Scientific American reports on a multiyear PLoS Medicine study, published on Monday, which "followed a nationwide public health campaign to increase zinc use for childhood diarrhea in Bangladesh."

"A 10-day course of zinc tablets ... promises to not only treat children who have diarrhea, but also to help protect them from future bouts with the condition (the most common side effect of the zinc being nausea). The challenge lies in getting parents and caretakers to give the treatment to their children - and health care providers to embrace it," Scientific American writes.
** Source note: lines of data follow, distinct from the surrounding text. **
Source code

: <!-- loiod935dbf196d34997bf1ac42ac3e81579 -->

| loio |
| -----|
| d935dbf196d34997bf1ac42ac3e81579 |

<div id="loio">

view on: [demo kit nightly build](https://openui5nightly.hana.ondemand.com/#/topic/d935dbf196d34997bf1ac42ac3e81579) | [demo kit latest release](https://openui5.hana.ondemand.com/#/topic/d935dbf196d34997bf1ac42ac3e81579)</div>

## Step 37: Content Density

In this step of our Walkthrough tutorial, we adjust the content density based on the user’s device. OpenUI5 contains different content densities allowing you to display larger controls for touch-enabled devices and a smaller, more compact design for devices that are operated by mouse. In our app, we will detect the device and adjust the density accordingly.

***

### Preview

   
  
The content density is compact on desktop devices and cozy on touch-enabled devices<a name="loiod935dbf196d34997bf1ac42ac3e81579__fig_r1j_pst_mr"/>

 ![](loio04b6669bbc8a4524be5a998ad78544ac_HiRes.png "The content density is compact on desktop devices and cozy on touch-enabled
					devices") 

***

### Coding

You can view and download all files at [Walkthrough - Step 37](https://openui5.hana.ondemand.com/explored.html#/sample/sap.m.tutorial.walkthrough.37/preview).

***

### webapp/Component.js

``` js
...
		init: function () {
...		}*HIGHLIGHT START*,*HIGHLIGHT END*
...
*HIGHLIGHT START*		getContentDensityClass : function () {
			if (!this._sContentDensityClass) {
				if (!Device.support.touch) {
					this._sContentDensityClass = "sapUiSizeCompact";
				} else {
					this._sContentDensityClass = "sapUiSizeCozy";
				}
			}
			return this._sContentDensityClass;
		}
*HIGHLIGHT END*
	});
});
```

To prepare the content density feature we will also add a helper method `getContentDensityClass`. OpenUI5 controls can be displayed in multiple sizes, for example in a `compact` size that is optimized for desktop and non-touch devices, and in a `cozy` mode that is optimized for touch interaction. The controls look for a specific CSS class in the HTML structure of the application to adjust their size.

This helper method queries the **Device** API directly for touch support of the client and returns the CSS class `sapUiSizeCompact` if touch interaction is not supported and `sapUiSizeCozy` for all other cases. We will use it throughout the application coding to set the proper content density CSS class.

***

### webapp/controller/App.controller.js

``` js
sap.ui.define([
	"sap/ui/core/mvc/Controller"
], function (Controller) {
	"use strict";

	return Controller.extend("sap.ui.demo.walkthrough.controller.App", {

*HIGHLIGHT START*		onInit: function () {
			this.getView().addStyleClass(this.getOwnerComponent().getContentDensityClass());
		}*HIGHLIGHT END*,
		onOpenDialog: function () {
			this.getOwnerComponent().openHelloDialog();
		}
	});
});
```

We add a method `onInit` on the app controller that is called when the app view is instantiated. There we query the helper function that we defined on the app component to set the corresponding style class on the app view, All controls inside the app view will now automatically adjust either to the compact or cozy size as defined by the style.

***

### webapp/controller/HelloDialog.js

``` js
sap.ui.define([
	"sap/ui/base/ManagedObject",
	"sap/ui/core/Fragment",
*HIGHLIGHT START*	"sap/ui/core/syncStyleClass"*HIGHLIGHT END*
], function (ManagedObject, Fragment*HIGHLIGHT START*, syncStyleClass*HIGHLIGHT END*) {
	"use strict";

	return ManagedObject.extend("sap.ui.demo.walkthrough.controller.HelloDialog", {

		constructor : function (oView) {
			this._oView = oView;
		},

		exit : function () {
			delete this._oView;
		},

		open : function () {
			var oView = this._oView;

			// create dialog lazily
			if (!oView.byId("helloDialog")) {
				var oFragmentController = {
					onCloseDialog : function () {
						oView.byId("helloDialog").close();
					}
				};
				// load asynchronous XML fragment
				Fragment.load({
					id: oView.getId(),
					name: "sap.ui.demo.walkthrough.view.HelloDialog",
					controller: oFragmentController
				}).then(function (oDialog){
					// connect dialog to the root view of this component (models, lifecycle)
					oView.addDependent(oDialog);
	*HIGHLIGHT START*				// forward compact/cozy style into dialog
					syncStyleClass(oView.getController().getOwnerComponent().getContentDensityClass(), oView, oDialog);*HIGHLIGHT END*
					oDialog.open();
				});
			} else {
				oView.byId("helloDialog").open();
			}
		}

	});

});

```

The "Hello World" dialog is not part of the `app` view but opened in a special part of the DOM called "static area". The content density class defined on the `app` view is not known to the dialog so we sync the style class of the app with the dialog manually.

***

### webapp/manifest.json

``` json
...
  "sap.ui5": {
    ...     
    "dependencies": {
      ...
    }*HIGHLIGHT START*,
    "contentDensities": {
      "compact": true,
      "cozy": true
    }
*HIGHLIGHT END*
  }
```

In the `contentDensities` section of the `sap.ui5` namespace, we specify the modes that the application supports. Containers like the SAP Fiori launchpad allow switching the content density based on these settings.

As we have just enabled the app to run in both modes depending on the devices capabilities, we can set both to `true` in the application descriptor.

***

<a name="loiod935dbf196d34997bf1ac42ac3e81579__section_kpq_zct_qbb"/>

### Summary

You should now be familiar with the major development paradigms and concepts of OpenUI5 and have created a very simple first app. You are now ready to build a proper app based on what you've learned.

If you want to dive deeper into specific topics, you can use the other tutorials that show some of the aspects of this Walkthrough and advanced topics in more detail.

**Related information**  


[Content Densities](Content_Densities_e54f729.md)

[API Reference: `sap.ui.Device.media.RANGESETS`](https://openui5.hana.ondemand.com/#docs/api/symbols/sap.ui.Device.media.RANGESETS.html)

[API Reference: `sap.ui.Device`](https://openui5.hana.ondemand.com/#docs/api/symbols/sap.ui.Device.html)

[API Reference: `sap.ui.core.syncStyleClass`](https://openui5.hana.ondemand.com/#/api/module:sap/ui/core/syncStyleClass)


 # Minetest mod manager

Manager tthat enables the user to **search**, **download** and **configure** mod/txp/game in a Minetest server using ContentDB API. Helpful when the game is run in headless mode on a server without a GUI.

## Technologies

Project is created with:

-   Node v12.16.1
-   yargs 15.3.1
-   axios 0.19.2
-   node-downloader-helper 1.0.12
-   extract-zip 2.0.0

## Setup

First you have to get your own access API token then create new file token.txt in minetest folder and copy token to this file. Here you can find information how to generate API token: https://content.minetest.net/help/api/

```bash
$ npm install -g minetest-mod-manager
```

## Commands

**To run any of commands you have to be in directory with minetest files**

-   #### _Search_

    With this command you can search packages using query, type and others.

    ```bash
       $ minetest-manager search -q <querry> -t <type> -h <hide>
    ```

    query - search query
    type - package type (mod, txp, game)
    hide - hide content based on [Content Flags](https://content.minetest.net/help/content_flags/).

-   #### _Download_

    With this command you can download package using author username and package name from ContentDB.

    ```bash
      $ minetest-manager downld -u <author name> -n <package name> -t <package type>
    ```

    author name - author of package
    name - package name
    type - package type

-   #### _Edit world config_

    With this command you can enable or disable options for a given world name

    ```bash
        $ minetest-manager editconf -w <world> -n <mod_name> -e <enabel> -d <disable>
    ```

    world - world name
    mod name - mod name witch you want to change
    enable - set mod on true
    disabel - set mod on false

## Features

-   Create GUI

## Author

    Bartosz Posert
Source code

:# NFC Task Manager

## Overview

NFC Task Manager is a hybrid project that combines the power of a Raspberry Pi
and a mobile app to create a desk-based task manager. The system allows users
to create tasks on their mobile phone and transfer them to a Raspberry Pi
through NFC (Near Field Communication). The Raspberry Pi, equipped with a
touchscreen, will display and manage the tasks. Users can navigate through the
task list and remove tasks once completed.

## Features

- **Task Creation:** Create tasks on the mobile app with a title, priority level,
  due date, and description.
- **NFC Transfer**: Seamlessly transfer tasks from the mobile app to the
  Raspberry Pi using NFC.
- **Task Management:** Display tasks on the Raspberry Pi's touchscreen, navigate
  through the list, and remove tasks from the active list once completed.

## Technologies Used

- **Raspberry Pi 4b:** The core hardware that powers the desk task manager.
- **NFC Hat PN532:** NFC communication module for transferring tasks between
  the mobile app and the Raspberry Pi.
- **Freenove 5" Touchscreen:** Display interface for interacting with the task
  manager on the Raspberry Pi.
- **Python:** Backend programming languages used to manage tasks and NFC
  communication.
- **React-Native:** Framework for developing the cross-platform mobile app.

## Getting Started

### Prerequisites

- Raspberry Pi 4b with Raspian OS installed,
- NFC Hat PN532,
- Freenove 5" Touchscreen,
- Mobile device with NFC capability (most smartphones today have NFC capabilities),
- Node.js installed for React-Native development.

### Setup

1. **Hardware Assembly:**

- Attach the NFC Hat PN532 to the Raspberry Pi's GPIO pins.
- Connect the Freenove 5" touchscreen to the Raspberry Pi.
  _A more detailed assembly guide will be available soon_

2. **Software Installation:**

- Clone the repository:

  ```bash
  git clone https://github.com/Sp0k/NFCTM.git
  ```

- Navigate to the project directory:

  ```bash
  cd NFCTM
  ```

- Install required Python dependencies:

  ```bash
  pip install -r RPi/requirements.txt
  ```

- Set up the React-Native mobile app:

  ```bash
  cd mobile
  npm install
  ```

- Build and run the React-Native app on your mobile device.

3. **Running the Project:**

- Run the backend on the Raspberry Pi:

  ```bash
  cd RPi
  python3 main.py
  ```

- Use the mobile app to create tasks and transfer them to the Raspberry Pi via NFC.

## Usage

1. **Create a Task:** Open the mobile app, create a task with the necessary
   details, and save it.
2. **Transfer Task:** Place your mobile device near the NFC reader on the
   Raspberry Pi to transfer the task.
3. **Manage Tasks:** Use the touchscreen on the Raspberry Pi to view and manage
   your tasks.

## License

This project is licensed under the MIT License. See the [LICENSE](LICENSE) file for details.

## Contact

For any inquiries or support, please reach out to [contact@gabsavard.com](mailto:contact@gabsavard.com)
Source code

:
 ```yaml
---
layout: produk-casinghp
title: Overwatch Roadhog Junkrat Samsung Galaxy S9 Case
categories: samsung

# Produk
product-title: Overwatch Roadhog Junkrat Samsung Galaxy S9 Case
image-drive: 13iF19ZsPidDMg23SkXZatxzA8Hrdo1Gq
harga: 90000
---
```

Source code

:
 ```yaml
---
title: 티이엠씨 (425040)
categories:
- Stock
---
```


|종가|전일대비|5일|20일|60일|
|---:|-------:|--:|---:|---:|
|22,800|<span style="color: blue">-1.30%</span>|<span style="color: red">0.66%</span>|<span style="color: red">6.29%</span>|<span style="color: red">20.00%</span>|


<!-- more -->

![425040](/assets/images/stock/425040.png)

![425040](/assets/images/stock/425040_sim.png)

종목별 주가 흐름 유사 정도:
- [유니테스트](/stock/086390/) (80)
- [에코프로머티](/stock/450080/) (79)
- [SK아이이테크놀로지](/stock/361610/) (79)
The study "found that in the first two years of a public health campaign that used television, radio, outdoor ads, and other communication, awareness of the treatment peaked after about 10 months. Those in the urban areas outside of slums had the highest awareness (90 percent). Levels were lower in townships (74 percent), urban slums (66 percent) and rural areas (50 percent)." The study's lead author Peter Larson, of the Center for International Child Health at the BC Children's Hospital in Canada said, "We didn't expect to see awareness go up as quickly as it did."

About 23 months after the start of the campaign, "however, some 25 percent of urban, non-slum caretakers who had children with a current case of diarrhea were using zinc (along with 20 percent of those in towns and urban slums and 10 percent in rural areas)." Larson said he was "somewhat discouraged" by the adoption findings.

"Studying how - and why - people change their behavior has helped other public health campaigns, including malaria, with the wider use of bed nets. Larson notes that, after advertising, it is important to promote the image of individuals making the decision for themselves. It also comes down to involving the stakeholders, such as mid-level government officials and physician groups, who ultimately play a large role in a program's success," according to the publication (Harmon, 11/3).